On a deeper level, Kintsugi shows us a new philosophy on what we view as "damaged goods".  The damage isn't hidden, it isn't tucked away and disguised in the hopes that no one sees it.  The damage has happened, the cup is broken, and that's the reality of it's history.  One article I've read refers to the cracks as "precious scars" and that description carries so much meaning.  Painting them with gold and giving those scars honor isn't what the societies I live in are accustomed to.  There's an honesty in it which I think is frightening to many of us.

As a teenager, I attended youth group retreats a few times a year with other students whose families all attended my church.  All year long I'd see the adults in these families dressed up nicely, speaking politely, showing their 'best' selves on Sundays within the walls of the church.  If these families had cracks, they tucked them into the fold of a dress or a pleated pant and hoped they weren't visible.
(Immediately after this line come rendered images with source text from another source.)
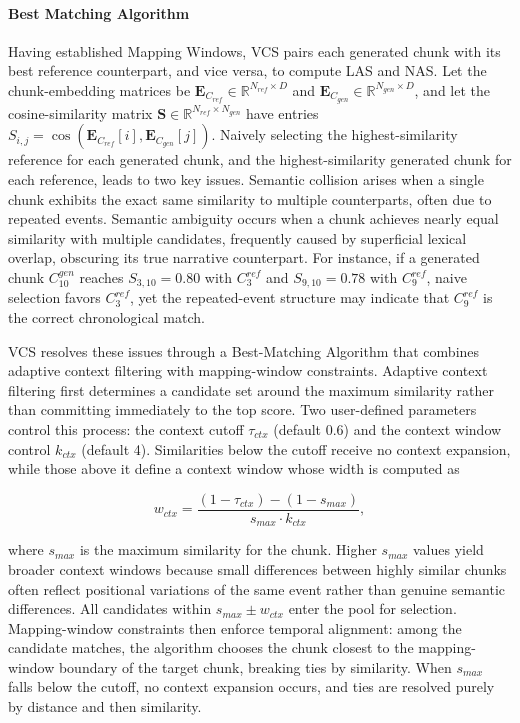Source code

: \documentclass[letterpaper]{article} %
\begin{document}
\paragraph{Best Matching Algorithm}
Having established Mapping Windows, VCS pairs each generated chunk with its best reference counterpart, and vice versa, to compute LAS and NAS. Let the chunk-embedding matrices be $\mathbf{E}_{C_{ref}} \in \mathbb{R}^{N_{ref} \times D}$ and $\mathbf{E}_{C_{gen}} \in \mathbb{R}^{N_{gen} \times D}$, and let the cosine-similarity matrix $\mathbf{S} \in \mathbb{R}^{N_{ref} \times N_{gen}}$ have entries $S_{i,j} = \cos(\mathbf{E}_{C_{ref}}[i], \mathbf{E}_{C_{gen}}[j])$. Naively selecting the highest-similarity reference for each generated chunk, and the highest-similarity generated chunk for each reference, leads to two key issues. Semantic collision arises when a single chunk exhibits the exact same similarity to multiple counterparts, often due to repeated events. Semantic ambiguity occurs when a chunk achieves nearly equal similarity with multiple candidates, frequently caused by superficial lexical overlap, obscuring its true narrative counterpart. For instance, if a generated chunk $C_{10}^{gen}$ reaches $S_{3,10} = 0.80$ with $C_3^{ref}$ and $S_{9,10} = 0.78$ with $C_9^{ref}$, naive selection favors $C_3^{ref}$, yet the repeated-event structure may indicate that $C_9^{ref}$ is the correct chronological match.

VCS resolves these issues through a Best-Matching Algorithm that combines adaptive context filtering with mapping-window constraints. Adaptive context filtering first determines a candidate set around the maximum similarity rather than committing immediately to the top score. Two user-defined parameters control this process: the context cutoff $\tau_{ctx}$ (default 0.6) and the context window control $k_{ctx}$ (default 4). Similarities below the cutoff receive no context expansion, while those above it define a context window whose width is computed as

\begin{equation}
w_{ctx} = \frac{(1-\tau_{ctx})-(1-s_{max})}{s_{max} \cdot k_{ctx}},
\end{equation}

where $s_{max}$ is the maximum similarity for the chunk. Higher $s_{max}$ values yield broader context windows because small differences between highly similar chunks often reflect positional variations of the same event rather than genuine semantic differences. All candidates within $s_{max} \pm w_{ctx}$ enter the pool for selection. Mapping-window constraints then enforce temporal alignment: among the candidate matches, the algorithm chooses the chunk closest to the mapping-window boundary of the target chunk, breaking ties by similarity. When $s_{max}$ falls below the cutoff, no context expansion occurs, and ties are resolved purely by distance and then similarity.
\end{document}

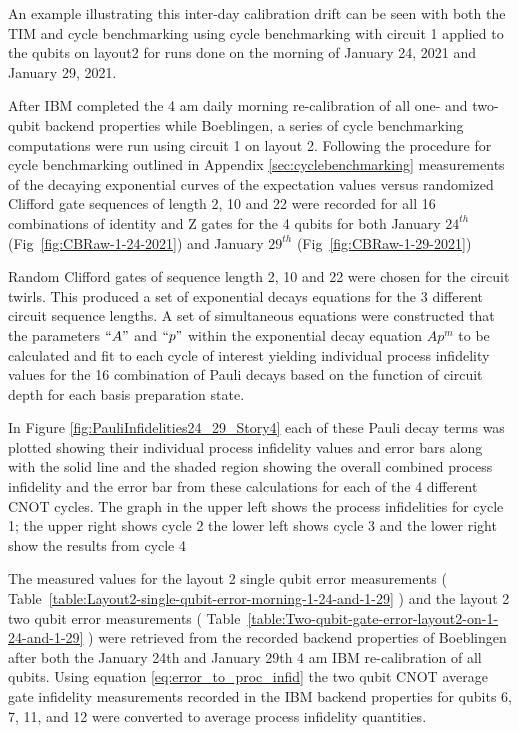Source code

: An example illustrating this inter-day calibration drift can be seen with both the TIM and cycle benchmarking using cycle benchmarking with circuit 1 applied to the qubits on layout2 for runs done on the morning of January 24, 2021 and January 29, 2021.  

After IBM completed the 4 am daily morning re-calibration of all one- and two-qubit backend properties while Boeblingen, a series of cycle benchmarking computations were run using circuit 1 on layout 2.  Following the procedure for cycle benchmarking outlined in Appendix \ref{sec:cyclebenchmarking} measurements of the decaying exponential curves of the expectation values versus randomized Clifford gate sequences of length 2, 10 and 22 were recorded for all 16 combinations of identity and Z gates for the 4 qubits for both January $24^{th}$ (Fig~\ref{fig:CBRaw-1-24-2021}) and January $29^{th}$ (Fig~\ref{fig:CBRaw-1-29-2021})

Random Clifford gates of sequence length 2, 10 and 22 were chosen for the circuit twirls.  This produced a set of exponential decays equations for the 3 different circuit sequence lengths.  A set of simultaneous equations were constructed that the parameters $``A"$ and $``p"$ within the exponential decay equation $Ap^{m}$ to be calculated and fit to each cycle of interest yielding individual process infidelity values for the 16 combination of Pauli decays based on the function of circuit depth for each basis preparation state. 

In Figure \ref{fig:PauliInfidelities24_29_Story4} each of these Pauli decay terms was plotted showing their individual process infidelity values and error bars along with the solid line and the shaded region showing the overall combined process infidelity and the error bar from these calculations for each of the 4 different CNOT cycles.  The graph in the upper left shows the process infidelities for cycle 1; the upper right shows cycle 2 the lower left shows cycle 3 and the lower right show the results from cycle 4

The measured values for the layout 2 single qubit error measurements ( Table~\ref{table:Layout2-single-qubit-error-morning-1-24-and-1-29} ) and the layout 2 two qubit error measurements ( Table~\ref{table:Two-qubit-gate-error-layout2-on-1-24-and-1-29} ) 
were retrieved from the recorded backend properties of Boeblingen after both the January 24th and January 29th 4 am IBM re-calibration of all qubits.  Using equation \ref{eq:error_to_proc_infid}
the two qubit CNOT average gate infidelity measurements recorded in the IBM backend properties for qubits 6, 7, 11, and 12 were converted to average process infidelity quantities.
My own family was no different.  We may have had a horrible morning, arguing or crying or feeling depressed, but when we walked through the double glass doors into the church, we hit an invisible pause button on all of it for two hours.  It just - stopped.  We knew those uglier sides of our relationships with each other and with ourselves didn't belong here, so we put those parts on hold until we exited back into the parking lot, squinting from the sun bouncing off the pavement and the glare of the emotions that waited for us there.

But on youth retreats, I saw something different.  During a tradition we called Vespers, we gathered in a small stone amphitheater on a darkened forest hill, and students would take turns standing, and sharing from the safety of the darkness all their most precious scars.  They shared their fear for a loved one battling alcoholism, or their regret over a betrayal of a friend, or their hopelessness over a battle with anorexia, depression, drug use, self-harm.  They shared about the battles that raged within their walls at home with divorcing parents or out of control siblings.  They gave voice to the cracks, one by one, and it bonded us in a way we grew to wait for with anticipation every retreat.

It wasn't the specifics of what was shared that bonded us - each scar was unique and complicated and painful.  It was the authenticity and honesty of bringing those scars into sight, calling them by name, and allowing them a place in the overall story of who we are.  To know the breaking that had happened in someone's life made them all the more beautiful to know, and gave us greater respect for each other.

We are so afraid of judgement for our imperfections, for our history of cracks where we've been dropped a time or two.  But these imperfections are part of what makes us these uniquely beautiful beings called humans.  They're the one thing that unites us all as people - not a one of us is perfect.  Churches, communities, holy spaces - they shouldn't have a pause button at the door where we leave the reality of our lives and experiences at the door.  We shouldn't tuck our chipped edges behind a pretty dress or turn our cup backward so the cracks face the wall.

Kintsugi has it right - these things we've been through, the damage and wear and tear of life, they are a part of us and nothing to be ashamed of.  If we've been pieced back together from a tragic fall, that's something to be proud of, something to honor and celebrate and elevate.  Scar tissue is a remnant of healing, a sign of strength.  Gild yours in gold, and let it be seen by the world.  It makes you a work of art.